# [Work to complete]
The records that follow must be reproduced in full, with every picture excluded.

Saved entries
•••
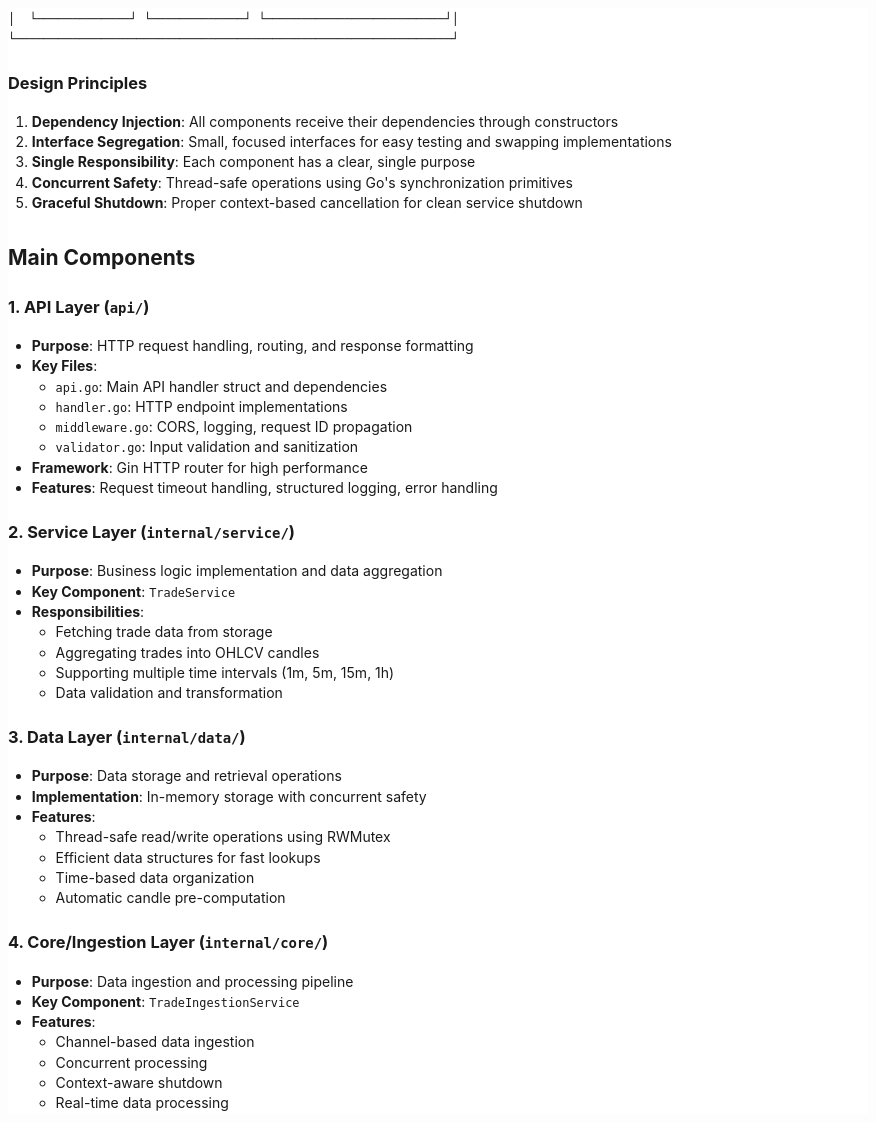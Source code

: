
 ```
│  └─────────────┘ └─────────────┘ └─────────────────────────┘│
└─────────────────────────────────────────────────────────────┘
```

### Design Principles

1. **Dependency Injection**: All components receive their dependencies through constructors
2. **Interface Segregation**: Small, focused interfaces for easy testing and swapping implementations
3. **Single Responsibility**: Each component has a clear, single purpose
4. **Concurrent Safety**: Thread-safe operations using Go's synchronization primitives
5. **Graceful Shutdown**: Proper context-based cancellation for clean service shutdown

## Main Components

### 1. API Layer (`api/`)
- **Purpose**: HTTP request handling, routing, and response formatting
- **Key Files**:
  - `api.go`: Main API handler struct and dependencies
  - `handler.go`: HTTP endpoint implementations
  - `middleware.go`: CORS, logging, request ID propagation
  - `validator.go`: Input validation and sanitization
- **Framework**: Gin HTTP router for high performance
- **Features**: Request timeout handling, structured logging, error handling

### 2. Service Layer (`internal/service/`)
- **Purpose**: Business logic implementation and data aggregation
- **Key Component**: `TradeService`
- **Responsibilities**:
  - Fetching trade data from storage
  - Aggregating trades into OHLCV candles
  - Supporting multiple time intervals (1m, 5m, 15m, 1h)
  - Data validation and transformation

### 3. Data Layer (`internal/data/`)
- **Purpose**: Data storage and retrieval operations
- **Implementation**: In-memory storage with concurrent safety
- **Features**:
  - Thread-safe read/write operations using RWMutex
  - Efficient data structures for fast lookups
  - Time-based data organization
  - Automatic candle pre-computation

### 4. Core/Ingestion Layer (`internal/core/`)
- **Purpose**: Data ingestion and processing pipeline
- **Key Component**: `TradeIngestionService`
- **Features**:
  - Channel-based data ingestion
  - Concurrent processing
  - Context-aware shutdown
  - Real-time data processing
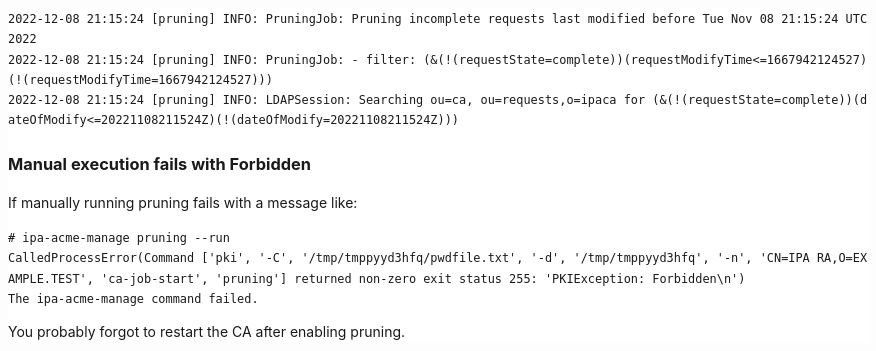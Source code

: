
 ```
2022-12-08 21:15:24 [pruning] INFO: PruningJob: Pruning incomplete requests last modified before Tue Nov 08 21:15:24 UTC 2022
2022-12-08 21:15:24 [pruning] INFO: PruningJob: - filter: (&(!(requestState=complete))(requestModifyTime<=1667942124527)(!(requestModifyTime=1667942124527)))
2022-12-08 21:15:24 [pruning] INFO: LDAPSession: Searching ou=ca, ou=requests,o=ipaca for (&(!(requestState=complete))(dateOfModify<=20221108211524Z)(!(dateOfModify=20221108211524Z)))
```

### Manual execution fails with Forbidden

If manually running pruning fails with a message like:

```console
# ipa-acme-manage pruning --run
CalledProcessError(Command ['pki', '-C', '/tmp/tmppyyd3hfq/pwdfile.txt', '-d', '/tmp/tmppyyd3hfq', '-n', 'CN=IPA RA,O=EXAMPLE.TEST', 'ca-job-start', 'pruning'] returned non-zero exit status 255: 'PKIException: Forbidden\n')
The ipa-acme-manage command failed.
```

You probably forgot to restart the CA after enabling pruning.
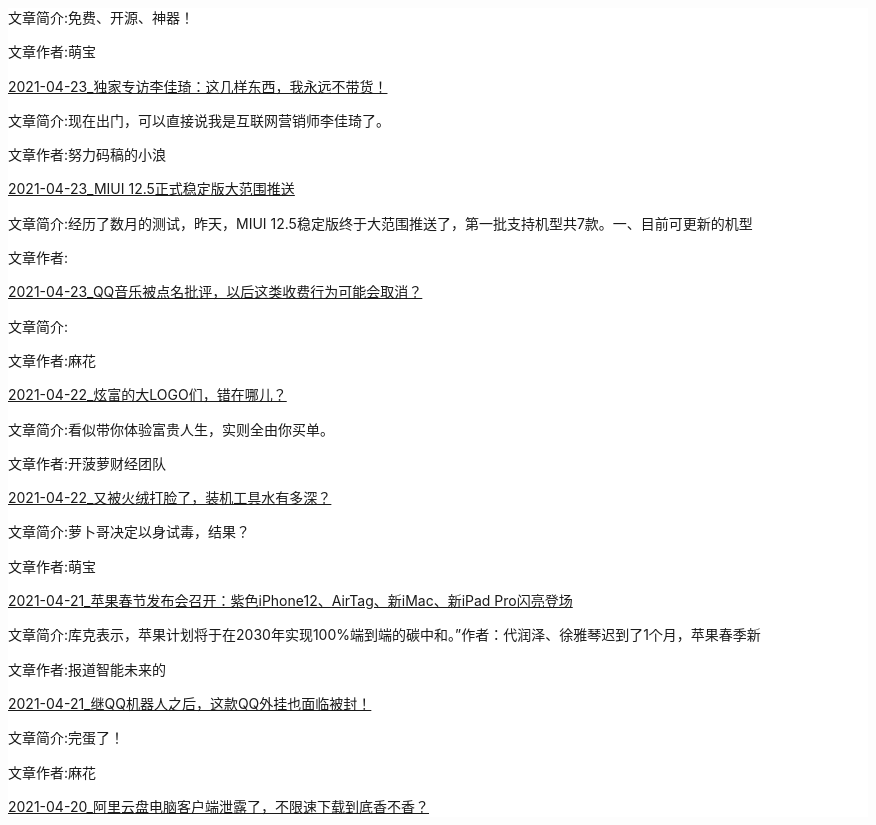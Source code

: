 文章简介:免费、开源、神器！

文章作者:萌宝

[2021-04-23_独家专访李佳琦：这几样东西，我永远不带货！](http://mp.weixin.qq.com/s?__biz=MzI2Mzk4MjM4Mg==&amp;mid=2247536658&amp;idx=2&amp;sn=161dfd2c26d15bb26ff43cb9647b8ba1&amp;chksm=eab18c53ddc6054530cfc714c17463ea5f21786caf5330801a94f7b2153496939ecd3ad45599&amp;scene=27#wechat_redirect)

文章简介:现在出门，可以直接说我是互联网营销师李佳琦了。

文章作者:努力码稿的小浪

[2021-04-23_MIUI 12.5正式稳定版大范围推送](http://mp.weixin.qq.com/s?__biz=MzI2Mzk4MjM4Mg==&amp;mid=2247536658&amp;idx=3&amp;sn=afc7b67198d053543b2d2cc704fa8a86&amp;chksm=eab18c53ddc6054506ff00c5e9588b54ef820cb41e98d8baf0632721466666ffdf0602e121a3&amp;scene=27#wechat_redirect)

文章简介:经历了数月的测试，昨天，MIUI 12.5稳定版终于大范围推送了，第一批支持机型共7款。一、目前可更新的机型

文章作者:

[2021-04-23_QQ音乐被点名批评，以后这类收费行为可能会取消？](http://mp.weixin.qq.com/s?__biz=MzI2Mzk4MjM4Mg==&amp;mid=2247536658&amp;idx=1&amp;sn=a8ebc6420020c95bcb1b208e5ff16f79&amp;chksm=eab18c53ddc605451648a46126a5c383ca2040d8d769bceb0c49211461c3c4c01e54d6c1bc98&amp;scene=27#wechat_redirect)

文章简介:

文章作者:麻花

[2021-04-22_炫富的大LOGO们，错在哪儿？](http://mp.weixin.qq.com/s?__biz=MzI2Mzk4MjM4Mg==&amp;mid=2247536512&amp;idx=2&amp;sn=2876df42fc9cbb2cde7bc6be7bb29d2b&amp;chksm=eab193c1ddc61ad783e6b7369ff4ece617af0f3d582bbbd8c8a316478853e34f8069eff51251&amp;scene=27#wechat_redirect)

文章简介:看似带你体验富贵人生，实则全由你买单。

文章作者:开菠萝财经团队

[2021-04-22_又被火绒打脸了，装机工具水有多深？](http://mp.weixin.qq.com/s?__biz=MzI2Mzk4MjM4Mg==&amp;mid=2247536512&amp;idx=1&amp;sn=4c74e73b937ae077c94e9200bb4492e4&amp;chksm=eab193c1ddc61ad780a79c15e914232772182d0aa253ed13ab095dc66ca2bb8b21ae4890633a&amp;scene=27#wechat_redirect)

文章简介:萝卜哥决定以身试毒，结果？

文章作者:萌宝

[2021-04-21_苹果春节发布会召开：紫色iPhone12、AirTag、新iMac、新iPad Pro闪亮登场](http://mp.weixin.qq.com/s?__biz=MzI2Mzk4MjM4Mg==&amp;mid=2247536418&amp;idx=2&amp;sn=8cd3633aed39e8ce8cd2798f0e6f8a2a&amp;chksm=eab19363ddc61a7528df2f4e61563be27e8b959565e2467787e81e03e93e20c1e6944066904d&amp;scene=27#wechat_redirect)

文章简介:库克表示，苹果计划将于在2030年实现100%端到端的碳中和。”作者：代润泽、徐雅琴迟到了1个月，苹果春季新

文章作者:报道智能未来的

[2021-04-21_继QQ机器人之后，这款QQ外挂也面临被封！](http://mp.weixin.qq.com/s?__biz=MzI2Mzk4MjM4Mg==&amp;mid=2247536418&amp;idx=1&amp;sn=77918d00d081c9868fbb9a3f88dcfd0d&amp;chksm=eab19363ddc61a75757949ec85a390c4f9748f6d737ca8d7c735a36e21634e755743c4cabfc6&amp;scene=27#wechat_redirect)

文章简介:完蛋了！

文章作者:麻花

[2021-04-20_阿里云盘电脑客户端泄露了，不限速下载到底香不香？](http://mp.weixin.qq.com/s?__biz=MzI2Mzk4MjM4Mg==&amp;mid=2247536336&amp;idx=1&amp;sn=f1fcf287396c9fa3ddbf1a78af5a1cf4&amp;chksm=eab19291ddc61b87589ac653ffafacf867f0a940deafefa31dffa6439a8be1b89cc88aab3e69&amp;scene=27#wechat_redirect)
•••
# [Response to the exercise]
Source code

:
 ```
│  └─────────────┘ └─────────────┘ └─────────────────────────┘│
└─────────────────────────────────────────────────────────────┘
```

### Design Principles

1. **Dependency Injection**: All components receive their dependencies through constructors
2. **Interface Segregation**: Small, focused interfaces for easy testing and swapping implementations
3. **Single Responsibility**: Each component has a clear, single purpose
4. **Concurrent Safety**: Thread-safe operations using Go's synchronization primitives
5. **Graceful Shutdown**: Proper context-based cancellation for clean service shutdown

## Main Components

### 1. API Layer (`api/`)
- **Purpose**: HTTP request handling, routing, and response formatting
- **Key Files**:
  - `api.go`: Main API handler struct and dependencies
  - `handler.go`: HTTP endpoint implementations
  - `middleware.go`: CORS, logging, request ID propagation
  - `validator.go`: Input validation and sanitization
- **Framework**: Gin HTTP router for high performance
- **Features**: Request timeout handling, structured logging, error handling

### 2. Service Layer (`internal/service/`)
- **Purpose**: Business logic implementation and data aggregation
- **Key Component**: `TradeService`
- **Responsibilities**:
  - Fetching trade data from storage
  - Aggregating trades into OHLCV candles
  - Supporting multiple time intervals (1m, 5m, 15m, 1h)
  - Data validation and transformation

### 3. Data Layer (`internal/data/`)
- **Purpose**: Data storage and retrieval operations
- **Implementation**: In-memory storage with concurrent safety
- **Features**:
  - Thread-safe read/write operations using RWMutex
  - Efficient data structures for fast lookups
  - Time-based data organization
  - Automatic candle pre-computation

### 4. Core/Ingestion Layer (`internal/core/`)
- **Purpose**: Data ingestion and processing pipeline
- **Key Component**: `TradeIngestionService`
- **Features**:
  - Channel-based data ingestion
  - Concurrent processing
  - Context-aware shutdown
  - Real-time data processing
Source code

:
 ```
2022-12-08 21:15:24 [pruning] INFO: PruningJob: Pruning incomplete requests last modified before Tue Nov 08 21:15:24 UTC 2022
2022-12-08 21:15:24 [pruning] INFO: PruningJob: - filter: (&(!(requestState=complete))(requestModifyTime<=1667942124527)(!(requestModifyTime=1667942124527)))
2022-12-08 21:15:24 [pruning] INFO: LDAPSession: Searching ou=ca, ou=requests,o=ipaca for (&(!(requestState=complete))(dateOfModify<=20221108211524Z)(!(dateOfModify=20221108211524Z)))
```

### Manual execution fails with Forbidden

If manually running pruning fails with a message like:

```console
# ipa-acme-manage pruning --run
CalledProcessError(Command ['pki', '-C', '/tmp/tmppyyd3hfq/pwdfile.txt', '-d', '/tmp/tmppyyd3hfq', '-n', 'CN=IPA RA,O=EXAMPLE.TEST', 'ca-job-start', 'pruning'] returned non-zero exit status 255: 'PKIException: Forbidden\n')
The ipa-acme-manage command failed.
```

You probably forgot to restart the CA after enabling pruning.
Source code

: 文章简介:免费、开源、神器！

文章作者:萌宝

[2021-04-23_独家专访李佳琦：这几样东西，我永远不带货！](http://mp.weixin.qq.com/s?__biz=MzI2Mzk4MjM4Mg==&amp;mid=2247536658&amp;idx=2&amp;sn=161dfd2c26d15bb26ff43cb9647b8ba1&amp;chksm=eab18c53ddc6054530cfc714c17463ea5f21786caf5330801a94f7b2153496939ecd3ad45599&amp;scene=27#wechat_redirect)

文章简介:现在出门，可以直接说我是互联网营销师李佳琦了。

文章作者:努力码稿的小浪

[2021-04-23_MIUI 12.5正式稳定版大范围推送](http://mp.weixin.qq.com/s?__biz=MzI2Mzk4MjM4Mg==&amp;mid=2247536658&amp;idx=3&amp;sn=afc7b67198d053543b2d2cc704fa8a86&amp;chksm=eab18c53ddc6054506ff00c5e9588b54ef820cb41e98d8baf0632721466666ffdf0602e121a3&amp;scene=27#wechat_redirect)

文章简介:经历了数月的测试，昨天，MIUI 12.5稳定版终于大范围推送了，第一批支持机型共7款。一、目前可更新的机型

文章作者:

[2021-04-23_QQ音乐被点名批评，以后这类收费行为可能会取消？](http://mp.weixin.qq.com/s?__biz=MzI2Mzk4MjM4Mg==&amp;mid=2247536658&amp;idx=1&amp;sn=a8ebc6420020c95bcb1b208e5ff16f79&amp;chksm=eab18c53ddc605451648a46126a5c383ca2040d8d769bceb0c49211461c3c4c01e54d6c1bc98&amp;scene=27#wechat_redirect)

文章简介:

文章作者:麻花

[2021-04-22_炫富的大LOGO们，错在哪儿？](http://mp.weixin.qq.com/s?__biz=MzI2Mzk4MjM4Mg==&amp;mid=2247536512&amp;idx=2&amp;sn=2876df42fc9cbb2cde7bc6be7bb29d2b&amp;chksm=eab193c1ddc61ad783e6b7369ff4ece617af0f3d582bbbd8c8a316478853e34f8069eff51251&amp;scene=27#wechat_redirect)

文章简介:看似带你体验富贵人生，实则全由你买单。

文章作者:开菠萝财经团队

[2021-04-22_又被火绒打脸了，装机工具水有多深？](http://mp.weixin.qq.com/s?__biz=MzI2Mzk4MjM4Mg==&amp;mid=2247536512&amp;idx=1&amp;sn=4c74e73b937ae077c94e9200bb4492e4&amp;chksm=eab193c1ddc61ad780a79c15e914232772182d0aa253ed13ab095dc66ca2bb8b21ae4890633a&amp;scene=27#wechat_redirect)

文章简介:萝卜哥决定以身试毒，结果？

文章作者:萌宝

[2021-04-21_苹果春节发布会召开：紫色iPhone12、AirTag、新iMac、新iPad Pro闪亮登场](http://mp.weixin.qq.com/s?__biz=MzI2Mzk4MjM4Mg==&amp;mid=2247536418&amp;idx=2&amp;sn=8cd3633aed39e8ce8cd2798f0e6f8a2a&amp;chksm=eab19363ddc61a7528df2f4e61563be27e8b959565e2467787e81e03e93e20c1e6944066904d&amp;scene=27#wechat_redirect)

文章简介:库克表示，苹果计划将于在2030年实现100%端到端的碳中和。”作者：代润泽、徐雅琴迟到了1个月，苹果春季新

文章作者:报道智能未来的

[2021-04-21_继QQ机器人之后，这款QQ外挂也面临被封！](http://mp.weixin.qq.com/s?__biz=MzI2Mzk4MjM4Mg==&amp;mid=2247536418&amp;idx=1&amp;sn=77918d00d081c9868fbb9a3f88dcfd0d&amp;chksm=eab19363ddc61a75757949ec85a390c4f9748f6d737ca8d7c735a36e21634e755743c4cabfc6&amp;scene=27#wechat_redirect)

文章简介:完蛋了！

文章作者:麻花

[2021-04-20_阿里云盘电脑客户端泄露了，不限速下载到底香不香？](http://mp.weixin.qq.com/s?__biz=MzI2Mzk4MjM4Mg==&amp;mid=2247536336&amp;idx=1&amp;sn=f1fcf287396c9fa3ddbf1a78af5a1cf4&amp;chksm=eab19291ddc61b87589ac653ffafacf867f0a940deafefa31dffa6439a8be1b89cc88aab3e69&amp;scene=27#wechat_redirect)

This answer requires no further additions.